С образом Иртеньева связана одна из самых любимых и задушевных мыслей Толстого – мысль о громадных возможностях человека, рожденного для движения, для нравственного и духовного роста. Новое в герое и в открывающемся ему день за днем мире особенно занимает Толстого. Слово «новый» – едва ли не самый распространенный и характерный эпитет первой книги. Оно вынесено в заглавия («Новый взгляд», «Новые товарищи») и стало одним из ведущих мотивов повествования. Способность любимого толстовского героя преодолевать привычные рамки бытия, не коснеть, но постоянно изменяться и обновляться, «течь» таит в себе предчувствие и залог перемен, дает ему нравственную опору для противостояния окружающей его застывшей и порочной среде…
Поэзия детства— «счастливой, счастливой, невозвратимой поры» – сменяется «пустыней отрочества», когда утверждение своего «я» происходит в непрерывном конфликте с окружающими людьми, чтобы в новой поре – юности – мир оказался разделенным на две части: одну – освещенную дружбой и духовной близостью; другую – нравственно враждебную, даже если она порою и влечет к себе. При этом верность конечных оценок обеспечивается «чистотой нравственного чувства» автора.
В жанровых рамках повествования о детстве, отрочестве и юности не было места для исторических экскурсов и философских размышлений о русской жизни, какие появятся в творчестве последующих лет. Тем не менее и в этих художественных пределах Толстой нашел возможность для того, чтобы в определенной исторической перспективе отразить всеобщую неустроенность и беспокойство, которые его герой – и он сам в годы работы над трилогией – переживал как душевный конфликт, как внутренний разлад.

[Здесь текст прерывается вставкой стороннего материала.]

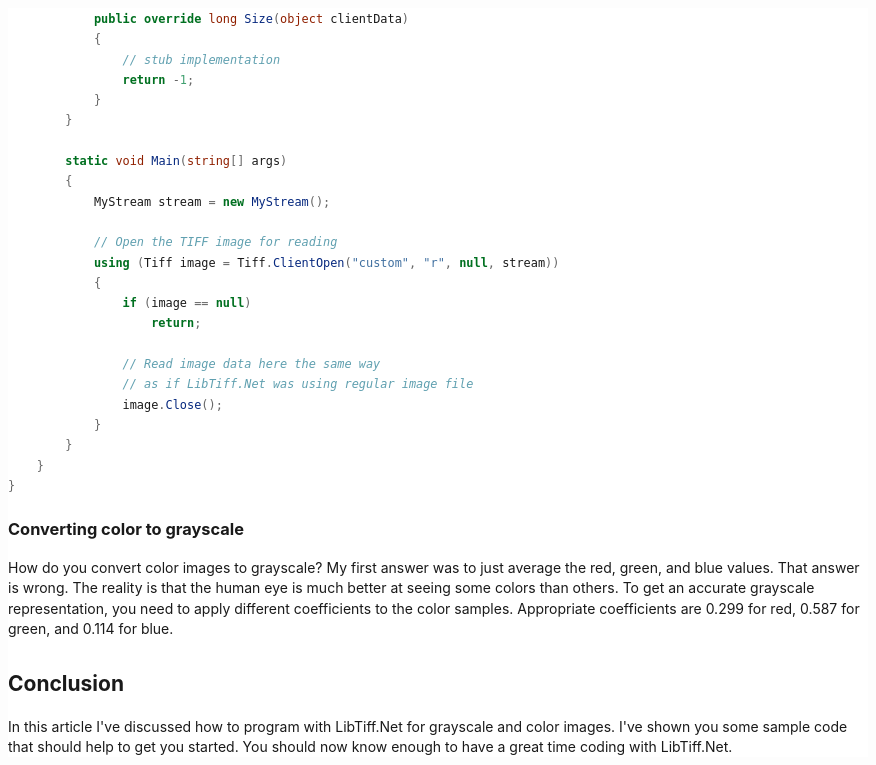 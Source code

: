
 ```cs
            public override long Size(object clientData)
            {
                // stub implementation
                return -1;
            }
        }

        static void Main(string[] args)
        {
            MyStream stream = new MyStream();

            // Open the TIFF image for reading
            using (Tiff image = Tiff.ClientOpen("custom", "r", null, stream))
            {
                if (image == null)
                    return;

                // Read image data here the same way
                // as if LibTiff.Net was using regular image file
                image.Close();
            }
        }
    }
}
```

### Converting color to grayscale

How do you convert color images to grayscale? My first answer was to just average the red, green, and blue values. That answer is wrong. The reality is that the human eye is much better at seeing some colors than others. To get an accurate grayscale representation, you need to apply different coefficients to the color samples. Appropriate coefficients are 0.299 for red, 0.587 for green, and 0.114 for blue. 

Conclusion
----------

In this article I've discussed how to program with LibTiff.Net for grayscale and color images. I've shown you some sample code that should help to get you started. You should now know enough to have a great time coding with LibTiff.Net. 
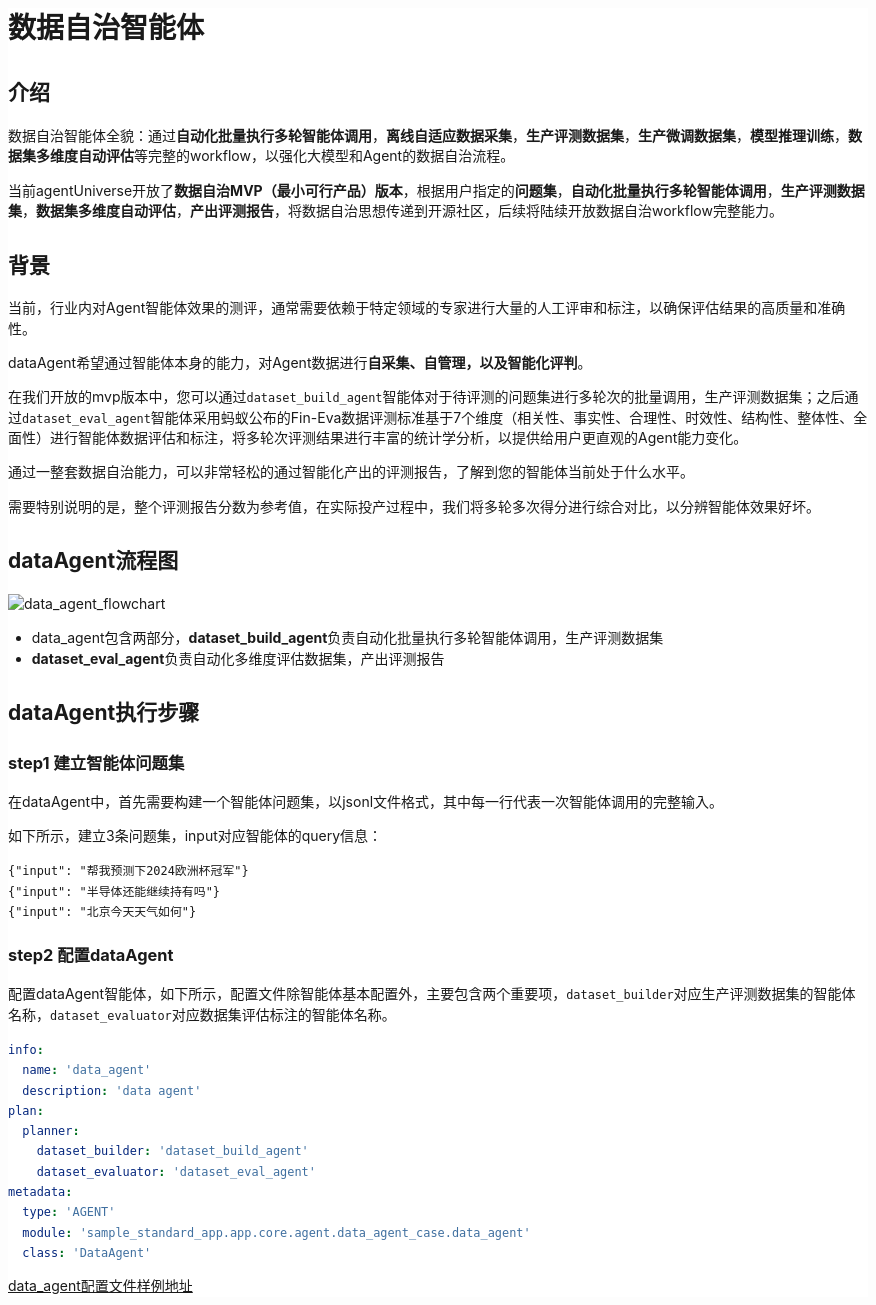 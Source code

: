 # 数据自治智能体
## 介绍

数据自治智能体全貌：通过**自动化批量执行多轮智能体调用**，**离线自适应数据采集**，**生产评测数据集**，**生产微调数据集**，**模型推理训练**，**数据集多维度自动评估**等完整的workflow，以强化大模型和Agent的数据自治流程。

当前agentUniverse开放了**数据自治MVP（最小可行产品）版本**，根据用户指定的**问题集**，**自动化批量执行多轮智能体调用**，**生产评测数据集**，**数据集多维度自动评估**，**产出评测报告**，将数据自治思想传递到开源社区，后续将陆续开放数据自治workflow完整能力。

## 背景

当前，行业内对Agent智能体效果的测评，通常需要依赖于特定领域的专家进行大量的人工评审和标注，以确保评估结果的高质量和准确性。

dataAgent希望通过智能体本身的能力，对Agent数据进行**自采集、自管理，以及智能化评判**。

在我们开放的mvp版本中，您可以通过`dataset_build_agent`智能体对于待评测的问题集进行多轮次的批量调用，生产评测数据集；之后通过`dataset_eval_agent`智能体采用蚂蚁公布的Fin-Eva数据评测标准基于7个维度（相关性、事实性、合理性、时效性、结构性、整体性、全面性）进行智能体数据评估和标注，将多轮次评测结果进行丰富的统计学分析，以提供给用户更直观的Agent能力变化。

通过一整套数据自治能力，可以非常轻松的通过智能化产出的评测报告，了解到您的智能体当前处于什么水平。

需要特别说明的是，整个评测报告分数为参考值，在实际投产过程中，我们将多轮多次得分进行综合对比，以分辨智能体效果好坏。


## dataAgent流程图
![data_agent_flowchart](../_picture/data_agent_flowchart.jpg)
- data_agent包含两部分，**dataset_build_agent**负责自动化批量执行多轮智能体调用，生产评测数据集
- **dataset_eval_agent**负责自动化多维度评估数据集，产出评测报告

## dataAgent执行步骤
### step1 建立智能体问题集
在dataAgent中，首先需要构建一个智能体问题集，以jsonl文件格式，其中每一行代表一次智能体调用的完整输入。

如下所示，建立3条问题集，input对应智能体的query信息：
```jsonl
{"input": "帮我预测下2024欧洲杯冠军"}
{"input": "半导体还能继续持有吗"}
{"input": "北京今天天气如何"}
```
### step2 配置dataAgent
配置dataAgent智能体，如下所示，配置文件除智能体基本配置外，主要包含两个重要项，`dataset_builder`对应生产评测数据集的智能体名称，`dataset_evaluator`对应数据集评估标注的智能体名称。
```yaml
info:
  name: 'data_agent'
  description: 'data agent'
plan:
  planner:
    dataset_builder: 'dataset_build_agent'
    dataset_evaluator: 'dataset_eval_agent'
metadata:
  type: 'AGENT'
  module: 'sample_standard_app.app.core.agent.data_agent_case.data_agent'
  class: 'DataAgent'
```
[data_agent配置文件样例地址](../../../sample_standard_app/app/core/agent/data_agent_case/data_agent.yaml)
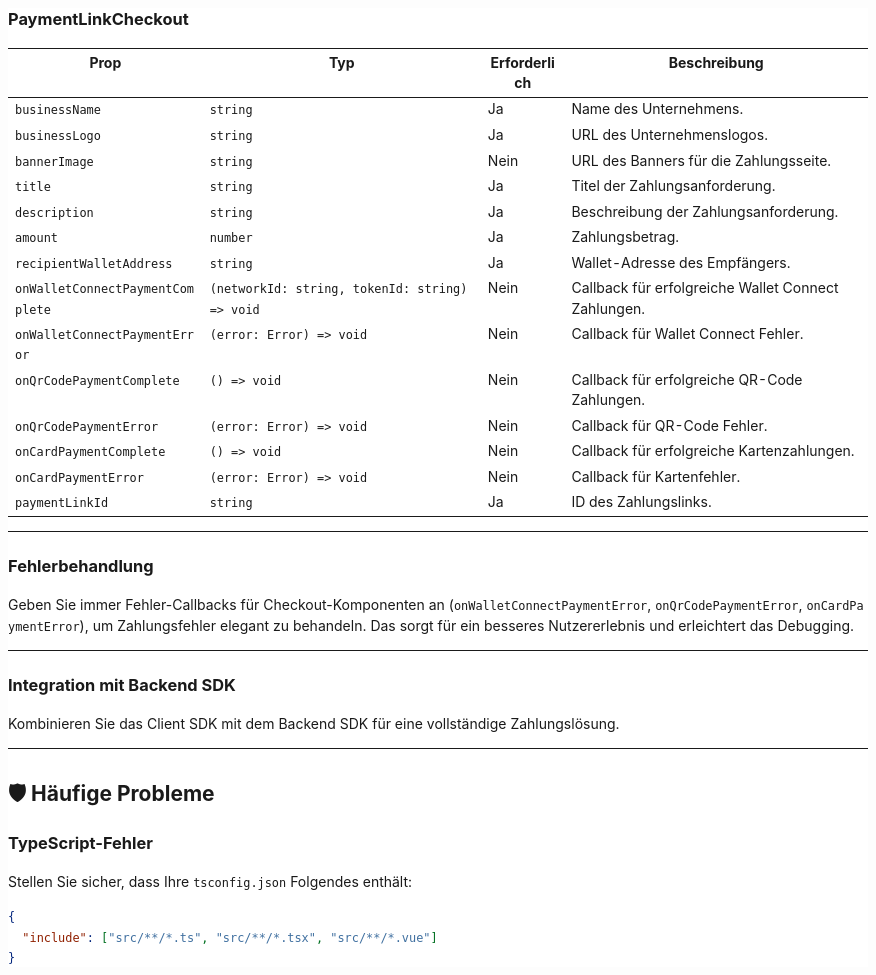 
### PaymentLinkCheckout

| **Prop**                         | **Typ**                                         | **Erforderlich** | **Beschreibung**                                  |
| -------------------------------- | ----------------------------------------------- | ---------------- | ------------------------------------------------ |
| `businessName`                   | `string`                                        | Ja               | Name des Unternehmens.                            |
| `businessLogo`                   | `string`                                        | Ja               | URL des Unternehmenslogos.                        |
| `bannerImage`                    | `string`                                        | Nein             | URL des Banners für die Zahlungsseite.            |
| `title`                          | `string`                                        | Ja               | Titel der Zahlungsanforderung.                    |
| `description`                    | `string`                                        | Ja               | Beschreibung der Zahlungsanforderung.             |
| `amount`                         | `number`                                        | Ja               | Zahlungsbetrag.                                   |
| `recipientWalletAddress`         | `string`                                        | Ja               | Wallet-Adresse des Empfängers.                    |
| `onWalletConnectPaymentComplete` | `(networkId: string, tokenId: string) => void`  | Nein             | Callback für erfolgreiche Wallet Connect Zahlungen. |
| `onWalletConnectPaymentError`    | `(error: Error) => void`                        | Nein             | Callback für Wallet Connect Fehler.               |
| `onQrCodePaymentComplete`        | `() => void`                                    | Nein             | Callback für erfolgreiche QR-Code Zahlungen.      |
| `onQrCodePaymentError`           | `(error: Error) => void`                        | Nein             | Callback für QR-Code Fehler.                      |
| `onCardPaymentComplete`          | `() => void`                                    | Nein             | Callback für erfolgreiche Kartenzahlungen.        |
| `onCardPaymentError`             | `(error: Error) => void`                        | Nein             | Callback für Kartenfehler.                        |
| `paymentLinkId`                  | `string`                                        | Ja               | ID des Zahlungslinks.                             |

---

### Fehlerbehandlung

Geben Sie immer Fehler-Callbacks für Checkout-Komponenten an (`onWalletConnectPaymentError`, `onQrCodePaymentError`, `onCardPaymentError`), um Zahlungsfehler elegant zu behandeln. Das sorgt für ein besseres Nutzererlebnis und erleichtert das Debugging.

---

### Integration mit Backend SDK

Kombinieren Sie das Client SDK mit dem Backend SDK für eine vollständige Zahlungslösung.

---

## 🛡️ Häufige Probleme

### TypeScript-Fehler

Stellen Sie sicher, dass Ihre `tsconfig.json` Folgendes enthält:

```json
{
  "include": ["src/**/*.ts", "src/**/*.tsx", "src/**/*.vue"]
}
```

Толстой писал не автопортрет, но скорее портрет ровесника, принадлежавшего к тому поколению русских людей, чья молодость пришлась на середину века. Война 1812 года и декабризм были для них недавним прошлым, Крымская война – ближайшим будущим; в настоящем же они не находили ничего прочного, ничего, на что можно было бы опереться с уверенностью и надеждой.
Вступая в отрочество и юность, Иртеньев задается вопросами, которые мало занимают его старшего брата и, вероятно, никогда не интересовали отца: вопросами отношений с простыми людьми, с Натальей Савишной, с широким кругом действующих лиц, представляющих в повествовании Толстого народ. Иртеньев не выделяет себя из этого круга и в то же время не принадлежит к нему. Но он уже ясно открыл для себя правду и красоту народного характера. Искание национальной и социальной гармонии началось, таким образом, уже в первой книге в характерно толстовской форме психологического историзма. В 1847 году, будучи студентом Казанского университета, Толстой записал в дневнике: «Перемена в образе жизни должна произойти. Но нужно, чтобы эта перемена не была произведением внешних обстоятельств, но произведением души».
Стремление вести себя так, как ведут себя «большие», само по себе вполне естественно. Но беда в том, что поведение «больших» и весь уклад взрослой жизни совершенно неестественны и враждебны герою. Один из важных стимулов развития характера Иртеньева заключен в том, что он постепенно открывает для себя не только «среду», но прежде всего свое первородное «я», которое постоянно искажается в подражании и притворстве и снова и снова утверждает себя в столь же постоянном самоанализе.